Iwo i Nela chcą być razem i uciec gdzieś, gdzie będą mogli przetrwać ten trudny czas. Strach i pośpiech, który im towarzyszy wymusza na nich pochopne i nieprzemyślane decyzje, w których konsekwencji nasi młodzi zostają rozdzieleni. Nie mają pewności, czy to drugie żyje i czy kiedykolwiek uda im się jeszcze spotkać.

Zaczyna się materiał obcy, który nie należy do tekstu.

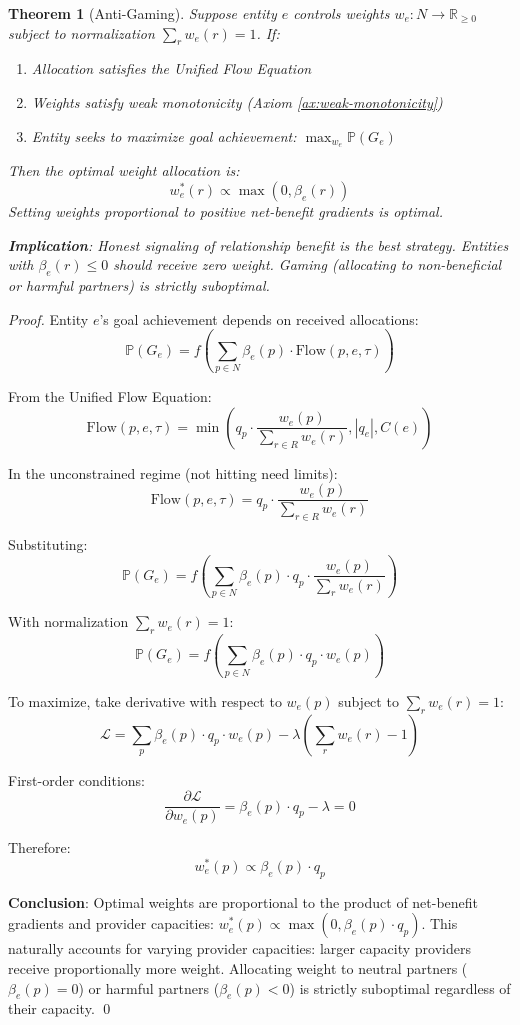 \documentclass[11pt]{article}
\newtheorem{theorem}{Theorem}
\begin{document}
\begin{theorem}[Anti-Gaming]
\label{thm:anti-gaming-commons}
Suppose entity $e$ controls weights $w_e: N \to \mathbb{R}_{\geq 0}$ subject to normalization $\sum_r w_e(r) = 1$. If:
\begin{enumerate}
\item Allocation satisfies the Unified Flow Equation
\item Weights satisfy weak monotonicity (Axiom \ref{ax:weak-monotonicity})
\item Entity seeks to maximize goal achievement: $\max_{w_e} \mathbb{P}(G_e)$
\end{enumerate}

Then the optimal weight allocation is:
\[
w_e^*(r) \propto \max(0, \beta_e(r))
\]
Setting weights proportional to \emph{positive} net-benefit gradients is optimal.

\textbf{Implication}: Honest signaling of relationship benefit is the best strategy. Entities with $\beta_e(r) \leq 0$ should receive zero weight. Gaming (allocating to non-beneficial or harmful partners) is strictly suboptimal.
\end{theorem}

\begin{proof}
Entity $e$'s goal achievement depends on received allocations:
\[
\mathbb{P}(G_e) = f\left(\sum_{p \in N} \beta_e(p) \cdot \text{Flow}(p, e, \tau)\right)
\]

From the Unified Flow Equation:
\[
\text{Flow}(p, e, \tau) = \min\left( q_p \cdot \frac{w_e(p)}{\sum_{r \in R} w_e(r)}, |q_e|, C(e) \right)
\]

In the unconstrained regime (not hitting need limits):
\[
\text{Flow}(p, e, \tau) = q_p \cdot \frac{w_e(p)}{\sum_{r \in R} w_e(r)}
\]

Substituting:
\[
\mathbb{P}(G_e) = f\left(\sum_{p \in N} \beta_e(p) \cdot q_p \cdot \frac{w_e(p)}{\sum_{r} w_e(r)}\right)
\]

With normalization $\sum_r w_e(r) = 1$:
\[
\mathbb{P}(G_e) = f\left(\sum_{p \in N} \beta_e(p) \cdot q_p \cdot w_e(p)\right)
\]

To maximize, take derivative with respect to $w_e(p)$ subject to $\sum_r w_e(r) = 1$:
\[
\mathcal{L} = \sum_{p} \beta_e(p) \cdot q_p \cdot w_e(p) - \lambda\left(\sum_r w_e(r) - 1\right)
\]

First-order conditions:
\[
\frac{\partial \mathcal{L}}{\partial w_e(p)} = \beta_e(p) \cdot q_p - \lambda = 0
\]

Therefore:
\[
w_e^*(p) \propto \beta_e(p) \cdot q_p
\]

\textbf{Conclusion}: Optimal weights are proportional to the product of net-benefit gradients and provider capacities: $w_e^*(p) \propto \max(0, \beta_e(p) \cdot q_p)$. This naturally accounts for varying provider capacities: larger capacity providers receive proportionally more weight. Allocating weight to neutral partners ($\beta_e(p) = 0$) or harmful partners ($\beta_e(p) < 0$) is strictly suboptimal regardless of their capacity. \qed
\end{proof}
\end{document}
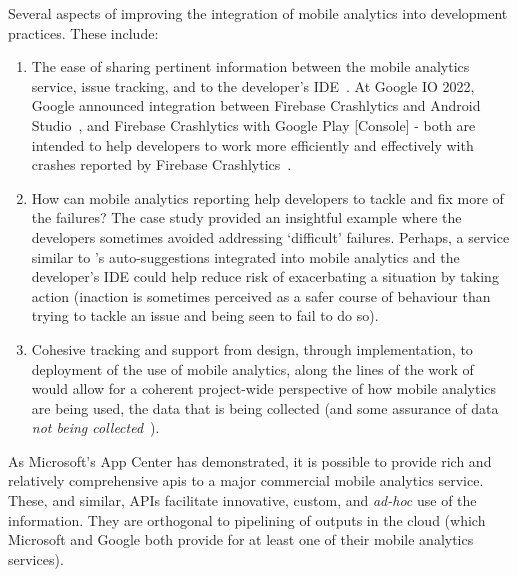 Several aspects of improving the integration of mobile analytics into development practices. These include:

\begin{enumerate}
    \item The ease of sharing pertinent information between the mobile analytics service, issue tracking, and to the developer's IDE~. At Google IO 2022, Google announced integration between Firebase Crashlytics and Android Studio~, and Firebase Crashlytics with Google Play [Console] - both are intended to help developers to work more efficiently and effectively with crashes reported by Firebase Crashlytics~.
    
    \item How can mobile analytics reporting help developers to tackle and fix more of the failures? The  case study provided an insightful example where the developers sometimes avoided addressing `difficult' failures. Perhaps, a service similar to 's auto-suggestions integrated into mobile analytics and the developer's IDE could help reduce risk of exacerbating a situation by taking action (inaction is sometimes perceived as a safer course of behaviour than trying to tackle an issue and being seen to fail to do so).
    
    \item Cohesive tracking and support from design, through implementation, to deployment of the use of mobile analytics, along the lines of the work of  would allow for a coherent project-wide perspective of how mobile analytics are being used, the data that is being collected (and some assurance of data \emph{not being collected}~).
\end{enumerate}

As Microsoft's App Center has demonstrated, it is possible to provide rich and relatively comprehensive \Glspl{api} to a major commercial mobile analytics service. %
These, and similar, APIs facilitate innovative, custom, and \emph{ad-hoc} use of the information. They are orthogonal to pipelining of outputs in the cloud (which Microsoft and Google both provide for at least one of their mobile analytics services).

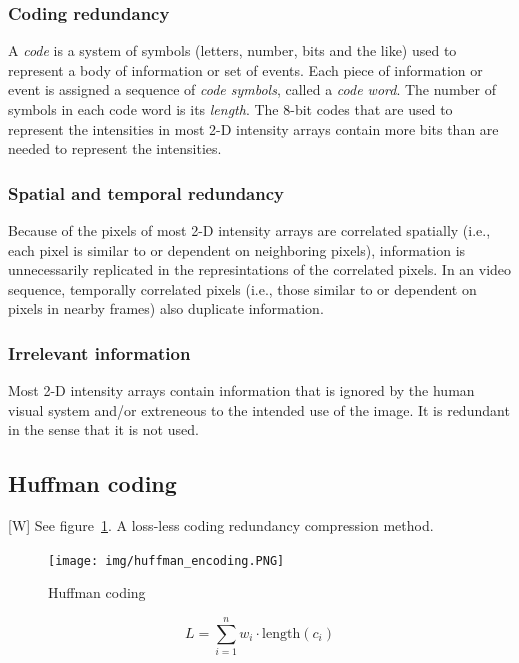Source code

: \documentclass[12pt]{article}
\begin{document}
        \subsubsection{Coding redundancy}
            A \emph{code} is a system of symbols (letters, number, bits and the like) used to
            represent a body of information or set of events. Each piece of information or 
            event is assigned a sequence of \emph{code symbols}, called a \emph{code word}.
            The number of symbols in each code word is its \emph{length}. The 8-bit codes that 
            are used to represent the intensities in most 2-D intensity arrays contain more
            bits than are needed to represent the intensities.
        \subsubsection{Spatial and temporal redundancy} 
            Because of the pixels of most 2-D intensity arrays are correlated spatially (i.e.,
            each pixel is similar to or dependent on neighboring pixels), information is
            unnecessarily replicated in the represintations of the correlated pixels. In an
            video sequence, temporally correlated pixels (i.e., those similar to or dependent
            on pixels in nearby frames) also duplicate information.
        \subsubsection{Irrelevant information} 
            Most 2-D intensity arrays contain information that is ignored by the human visual
            system and/or extreneous to the intended use of the image. It is redundant in the
            sense that it is not used.
    \subsection{Huffman coding}
        [W] See figure~\ref{fig:huffman}. A loss-less coding redundancy compression method.
        \begin{figure}[h!]
        \centering
        \texttt{[image: img/huffman\_encoding.PNG]}
        \caption{Huffman coding}
        \label{fig:huffman}
        \end{figure}
        \begin{equation}
            L = \sum_{i=1}^n w_i \cdot \mathrm{length}(c_i)
        \end{equation}
\end{document}
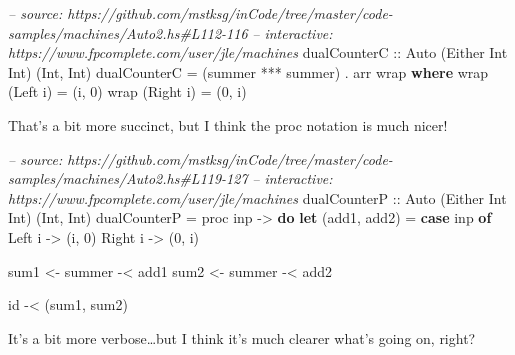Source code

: \documentclass[]{article}
\newenvironment{Shaded}{}{}
\newcommand{\KeywordTok}[1]{\textcolor[rgb]{0.00,0.44,0.13}{\textbf{{#1}}}}
\newcommand{\DataTypeTok}[1]{\textcolor[rgb]{0.56,0.13,0.00}{{#1}}}
\newcommand{\DecValTok}[1]{\textcolor[rgb]{0.25,0.63,0.44}{{#1}}}
\newcommand{\CommentTok}[1]{\textcolor[rgb]{0.38,0.63,0.69}{\textit{{#1}}}}
\newcommand{\OtherTok}[1]{\textcolor[rgb]{0.00,0.44,0.13}{{#1}}}
\newcommand{\FunctionTok}[1]{\textcolor[rgb]{0.02,0.16,0.49}{{#1}}}
\newcommand{\NormalTok}[1]{{#1}}
\begin{document}
\begin{Shaded}
\begin{Highlighting}[]
\CommentTok{-- source: https://github.com/mstksg/inCode/tree/master/code-samples/machines/Auto2.hs#L112-116}
\CommentTok{-- interactive: https://www.fpcomplete.com/user/jle/machines}
\OtherTok{dualCounterC ::} \DataTypeTok{Auto} \NormalTok{(}\DataTypeTok{Either} \DataTypeTok{Int} \DataTypeTok{Int}\NormalTok{) (}\DataTypeTok{Int}\NormalTok{, }\DataTypeTok{Int}\NormalTok{)}
\NormalTok{dualCounterC }\FunctionTok{=} \NormalTok{(summer }\FunctionTok{***} \NormalTok{summer) }\FunctionTok{.} \NormalTok{arr wrap}
  \KeywordTok{where}
    \NormalTok{wrap (}\DataTypeTok{Left} \NormalTok{i)  }\FunctionTok{=} \NormalTok{(i, }\DecValTok{0}\NormalTok{)}
    \NormalTok{wrap (}\DataTypeTok{Right} \NormalTok{i) }\FunctionTok{=} \NormalTok{(}\DecValTok{0}\NormalTok{, i)}
\end{Highlighting}
\end{Shaded}

That's a bit more succinct, but I think the proc notation is much nicer!

\begin{Shaded}
\begin{Highlighting}[]
\CommentTok{-- source: https://github.com/mstksg/inCode/tree/master/code-samples/machines/Auto2.hs#L119-127}
\CommentTok{-- interactive: https://www.fpcomplete.com/user/jle/machines}
\OtherTok{dualCounterP ::} \DataTypeTok{Auto} \NormalTok{(}\DataTypeTok{Either} \DataTypeTok{Int} \DataTypeTok{Int}\NormalTok{) (}\DataTypeTok{Int}\NormalTok{, }\DataTypeTok{Int}\NormalTok{)}
\NormalTok{dualCounterP }\FunctionTok{=} \NormalTok{proc inp }\OtherTok{->} \KeywordTok{do}
    \KeywordTok{let} \NormalTok{(add1, add2) }\FunctionTok{=} \KeywordTok{case} \NormalTok{inp }\KeywordTok{of} \DataTypeTok{Left} \NormalTok{i  }\OtherTok{->} \NormalTok{(i, }\DecValTok{0}\NormalTok{)}
                                   \DataTypeTok{Right} \NormalTok{i }\OtherTok{->} \NormalTok{(}\DecValTok{0}\NormalTok{, i)}

    \NormalTok{sum1 }\OtherTok{<-} \NormalTok{summer }\FunctionTok{-<} \NormalTok{add1}
    \NormalTok{sum2 }\OtherTok{<-} \NormalTok{summer }\FunctionTok{-<} \NormalTok{add2}

    \NormalTok{id }\FunctionTok{-<} \NormalTok{(sum1, sum2)}
\end{Highlighting}
\end{Shaded}

It's a bit more verbose\ldots{}but I think it's much clearer what's
going on, right?
\end{document}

My czytelnicy od początku wiemy, co się z nimi dzieje, gdyż fabuła powieści została podzielona w taki sposób, abyśmy mogli naprzemiennie być częścią nowej i bolesnej rzeczywistości każdego z nich. Ta część w głównej mierze została poświęcona staraniom Neli zmierzającym do odnalezienia Iwa. Z wiadomych przyczyn zarówno sama dziewczyna ma świadomość, jak wiele ryzykuje, chcąc odnaleźć i pomóc komuś, kto przez naród panów, jak nazywają siebie Niemcy, uważany jest za niegodnych życia i istnienia. Mało tego, którego ślub miała nadzieję uniknąć, mając za sprzymierzeńca czas wojny, wydaje się nieunikniony, a ona nie wie, jak wydostać się z sideł, w które wpadła.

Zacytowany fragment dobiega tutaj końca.